Why shouldn't these MPs – indeed any MPs – speak about such things? They are supposed to defend the powerless, so why not the unborn and, in Abbott’s words, "traumatised young women”?
I hear from these women regularly because of my book Giving Sorrow Words: Women's Stories of Grief after Abortion. Like Ginny from Melbourne: "I would hear a baby crying in my sleep or I would get up thinking I had to breastfeed or just getting up to check on the baby ... No-one prepared me for the years of nightmares, the guilt and the pain." And Susan: "My self-esteem plummeted, I no longer cared about work, I abandoned my studies, and I drank like a fish.
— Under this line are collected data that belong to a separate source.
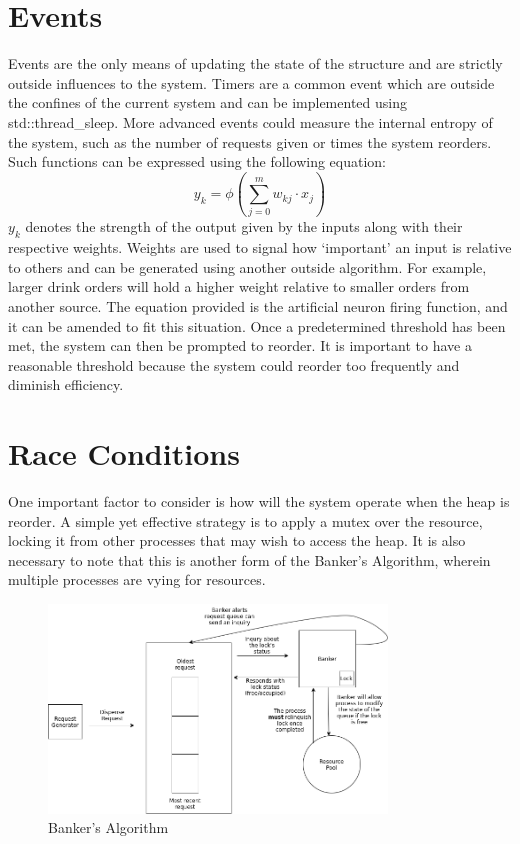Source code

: \documentclass{article}
\begin{document}
\newpage

\section{Events}

Events are the only means of updating the state of the structure and are strictly outside influences to the system.
Timers are a common event which are outside the confines of the current system and can be implemented using std::thread_sleep.
More advanced events could measure the internal entropy of the system, such as the number of requests given or times the system reorders.
Such functions can be expressed using the following equation:
\[ 
		y_{k} = \phi \left( \sum_{j=0}^{m}w_{kj} \cdot x_{j} \right)
\]
$y_{k}$ denotes the strength of the output given by the inputs along with their respective weights.
Weights are used to signal how `important' an input is relative to others and can be generated using another outside algorithm.
For example, larger drink orders will hold a higher weight relative to smaller orders from another source.
The equation provided is the artificial neuron firing function, and it can be amended to fit this situation.
Once a predetermined threshold has been met, the system can then be prompted to reorder.
It is important to have a reasonable threshold because the system could reorder too frequently and diminish efficiency.

\section{Race Conditions}

One important factor to consider is how will the system operate when the heap is reorder.
A simple yet effective strategy is to apply a mutex over the resource, locking it from other processes that may wish to access the heap.
It is also necessary to note that this is another form of the Banker's Algorithm, wherein multiple processes are vying for resources.

\begin{figure}[!h]
\centering
\includegraphics[width=9cm]{BankersAlgorithm}
\caption{Banker's Algorithm}
\end{figure}
\end{document}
One night I found myself sitting in the gutter, drunk and crying, wondering what the hell was happening to me. It was like something in me died the same time my baby died."
Then there was D, from NSW, who described herself and women like her as “duped, lied to, ignored, unloved, unsupported, violated and left for dead.”
Abortion was “the easy way out” – for everyone else – the partner who didn't want to support a child; the embarrassed parents, harsh employer and school – society in general. "Freedom of choice" was a myth – the women felt they had no choice.
Even some pro-choice women’s groups now acknowledge abortion as a “tragedy” and the rate “too high”. If we can at least agree on this, perhaps we can begin to find ways forward that deal with economic and social problems, need for workplace reform, discrimination against women, sexual exploitation and lack of male commitment, which drive women to abortion in the first place.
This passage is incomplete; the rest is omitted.